Maka Hā is the fourth in a series of exhibitions dedicated to the Makahiki and ancient Hawaiian New Year. It will feature reinterpretations of indigenous symbolism for vision or Maka with a new group member, and the breath of life or Hā. The exhibition will showcase paintings and sculptures inspired by the relationship between teacher/kumu and student or “mimicry”, which largely defines ancient teaching and learning methods. As the works develop, the pieces and forms have been bouncing off of each other. The four artists will be working together in the studio. The students learning from the teacher and the teacher learning from the students. Maka Hā - Four views.
This new work is based on the theme on the theme of Maka with the addition of Ha… Kūpaʻa and Nicole will do sculptures. Carl and Cory will work with paintings and prints. Each provides powerful and beautiful indigenous symbolism re-interpreted for new audiences. The Makahiki season was the ancient Hawaiian New Year festival, in honor of the god Lono. Many religious ceremonies happened during this period. War was kapu (forbidden) and people stopped work, threw away their cell phones, made offerings, and spent time practicing sports, feasting, dancing and having a good time.
Carl Pao is a Contemporary Hawaiian Artist/Educator born, raised, living and working in the city of Honolulu. He earned a Bachelor's of Fine Arts from the University of Hawaiʻi at Mānoa ('94) and a Master's of Fine Arts (w/ First Class Honours) from the Elam School of Fine Arts, University of Auckland ('99). Carl has been teaching full-time at the Kamehameha Schools Kapālama High School since 2000. Carl will present at least 10 pieces ranging in size from 48"h x 48"w to 60"h x 40"w to 74"h x 56"w.
Kūpaʻa Hee is a former student of Carl’s who has since shown at several important exhibit’s including a solo show at ii Gallery. As a modern Hawaiian, brought up in Eastern, Western and Pacific traditions, he gravitates towards historical events and people who have successfully found ways to meld multiple cultures in hopes that he may do so within himself: leaning on the past to inform the future. Kūpaʻa will have approximately 10 pieces for the show.
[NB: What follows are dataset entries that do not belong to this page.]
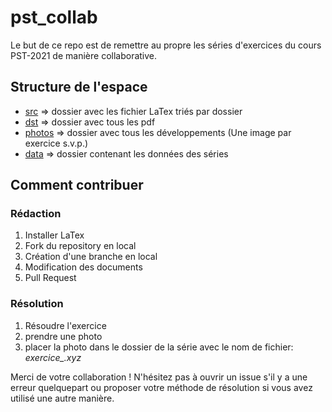 # pst_collab
Le but de ce repo est de remettre au propre les séries d'exercices du cours PST-2021 de manière collaborative.

## Structure de l'espace

* [src](./src) => dossier avec les fichier LaTex triés par dossier
* [dst](./dst) => dossier avec tous les pdf
* [photos](./photos) => dossier avec tous les développements (Une image par exercice s.v.p.)
* [data](./data) => dossier contenant les données des séries

## Comment contribuer

### Rédaction
1. Installer LaTex 
2. Fork du repository en local
3. Création d'une branche en local
4. Modification des documents
5. Pull Request

### Résolution
1. Résoudre l'exercice 
2. prendre une photo
3. placer la photo dans le dossier de la série avec le nom de fichier: *exercice<noExercice>_<prenom>.xyz*


Merci de votre collaboration ! N'hésitez pas à ouvrir un issue s'il y a une erreur quelquepart ou proposer votre méthode de résolution si vous avez utilisé une autre manière.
Cory Taum is a young Hawaiian artist that has a studio in Kakaako and practices a contemporary urban Hawaiian approach to art making including painting on drainage ditches, water tanks, freeway pillars, and abandoned military bunkers. He was a featured artists in the MAMo 2014 exhibition “Aloha my name is.” Reclamation of contested histories is a recurring theme in his work. Cory will have several large scale paintings in the show.
Nicole Naone received a Bachelor of Fine Arts with a concentration in Sculpture from the University of Hawai’i. She is a POW! WOW! alum inspired by beauty and its self-destruction and is working with black and white drawings and sculptures for this exhibit.